■ EXERCISE MATERIAL ■
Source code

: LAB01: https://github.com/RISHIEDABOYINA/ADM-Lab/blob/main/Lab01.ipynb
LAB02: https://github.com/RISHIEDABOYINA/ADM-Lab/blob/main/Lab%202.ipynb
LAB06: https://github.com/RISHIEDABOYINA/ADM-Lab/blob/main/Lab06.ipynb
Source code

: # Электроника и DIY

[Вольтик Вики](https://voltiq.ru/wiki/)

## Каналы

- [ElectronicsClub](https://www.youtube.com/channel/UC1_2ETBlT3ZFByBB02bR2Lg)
...
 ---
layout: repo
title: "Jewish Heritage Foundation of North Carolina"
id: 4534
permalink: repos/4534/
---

■ YOUR GOAL ■
Copy all lines from the material that hold "github".

■ PROBLEM SOLUTION ■
: LAB01: https://github.com/RISHIEDABOYINA/ADM-Lab/blob/main/Lab01.ipynb
LAB02: https://github.com/RISHIEDABOYINA/ADM-Lab/blob/main/Lab%202.ipynb
LAB06: https://github.com/RISHIEDABOYINA/ADM-Lab/blob/main/Lab06.ipynb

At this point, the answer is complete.